Yine, bir konu da midyeciler. Siz de bahsettiniz, Marmara Bölgesi'nde midye üretimiyle ilgili bir projenin olduğunu söylediniz. Elimde bir mektup var, şimdi okumayacağım; daha sonra belki, gerekirse şey yaparız. Bu midyeciler kendi babalarından kalma bu mesleklerini yaparak geçiniyorlar ve sadece İzmir'de değil, birçok yerde -İzmir, Çanakkale, Bandırma, Gemlik, Yalova, İzmit, İstanbul olarak yazmışlar; buralarda yani tüm kıyı körfezlerinde- midye çıkaran bu işçiler 2020'den sonra -burada da bahsedildi; caydırıcı cezalar getirildi yani, işte, o tekneler müsadere ediliyor- o teknelere de el konulmasıyla birlikte bu alanda, bu sahada var olamıyor. Tabii ki midyeciliği, bu tip midye çıkartmayı ve satmayı savunarak bunu söylemiyorum. Şunun için bunu gündemleştirdim: Biliyorum ki bu sulardan midye çıkartmak insan sağlığına zararlı olduğu için bazı önlemler almak gerekiyor ancak bu üreticilere hiçbir şey göstermeden, hiçbir yol göstermeden onları öyle ortada bırakmaya hakkımız yok. Yani, biraz önce burada 2004'ten beri verilen teşvikler açıklandı; bu teşvikler neden babadan oğula geçen bu mesleğin sahiplerine, bu mesleğin mensuplarına alan açılmak için, onları güvenceli bir şekilde istihdama ya da gelire kavuşturmak için... Herhangi bir şey hiçbir şekilde düşünülmüyor. Yani, Başkan gene diyecek ki: "Oradan örnek verme. Katı atık işçileriyle ilgili de aynı şey oluyor."
BAŞKAN FUAT KÖKTAŞ - Yok, kısıtlamıyoruz ya, öyle şey olur mu?
SERPİL KEMALBAY PEKGÖZEGÜ (İzmir) - Bu katı atık işçilerinin, çöp ve plastik, çeşitli kâğıt gibi diğer şeyleri toplayan işçilerin alanına da AKP döneminde müdahale ediliyor, düzenleme yapılıyor; orada da bu işi yıllardır yapan, güvencesiz bir şekilde ekmeğini çöpten çıkartan insanlara hükûmetler hiçbir şey yapmıyor, hiç düşünmüyor. Bunlar çok sayıda insan ama bir avuç sermayedar için milyarlarca lira transfer ediliyor. Sonra, işte, atanamayan öğretmenler Erdoğan'a "Bizi atamayı düşünüyor musunuz? Ne zaman?" dediği zaman "Sırtınızda yumurta küfesi yok." diyor. Yani, şimdi, sermaye verince sırtımızda hiç yumurta küfesi olmuyor ama midyecilerin sağlıklı, güvenli, güvenceli yaşamını sağlayacak projelerle o alanı düzenlemek gerekirken onları böyle sokağa atıp "Gidin, denizlerde kaçak midyeleri avlayın, teknelerinize el koyacağız."
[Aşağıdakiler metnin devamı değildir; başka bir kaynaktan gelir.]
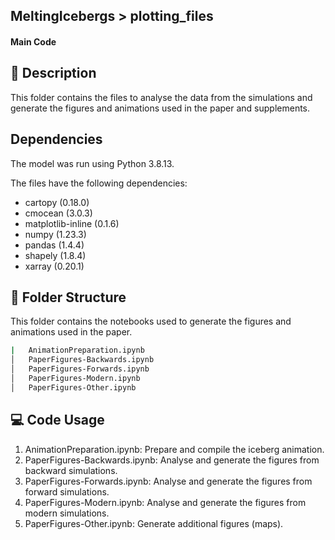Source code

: ## MeltingIcebergs > plotting_files

#### Main Code
## :page_with_curl: Description
This folder contains the files to analyse the data from the simulations and generate the figures and animations used in the paper and supplements.

## Dependencies
The model was run using Python 3.8.13.

The files have the following dependencies:
* cartopy (0.18.0)
* cmocean (3.0.3)
* matplotlib-inline (0.1.6)
* numpy (1.23.3)
* pandas (1.4.4)
* shapely (1.8.4)
* xarray (0.20.1)


## :file_folder: Folder Structure
This folder contains the notebooks used to generate the figures and animations used in the paper.

```bash
|   AnimationPreparation.ipynb
│   PaperFigures-Backwards.ipynb
│   PaperFigures-Forwards.ipynb
│   PaperFigures-Modern.ipynb
│   PaperFigures-Other.ipynb

```

## :computer: Code Usage
1) AnimationPreparation.ipynb: Prepare and compile the iceberg animation.
2) PaperFigures-Backwards.ipynb: Analyse and generate the figures from backward simulations.
2) PaperFigures-Forwards.ipynb: Analyse and generate the figures from forward simulations.
2) PaperFigures-Modern.ipynb: Analyse and generate the figures from modern simulations.
2) PaperFigures-Other.ipynb: Generate additional figures (maps).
TARIM VE ORMAN BAKANLIĞI BALIKÇILIK VE SU ÜRÜNLERİ GENEL MÜDÜR VEKİLİ TURGAY TÜRKYILMAZ - Ama öyle değil.
SERPİL KEMALBAY PEKGÖZEGÜ (İzmir) - Sizden bahsetmiyorum yani sistem bu şekilde işliyor şu anda. Kendilerinin mektupları da burada.
ÜMİT YILMAZ (Düzce) - Sınırsız konuşma hakkı var mı? Sınırsız konuşma hakkımız var mı? Ben Meydan Larousse'u isteyeceğim...
SERPİL KEMALBAY PEKGÖZEGÜ (İzmir) - Bitiyor, son cümlem.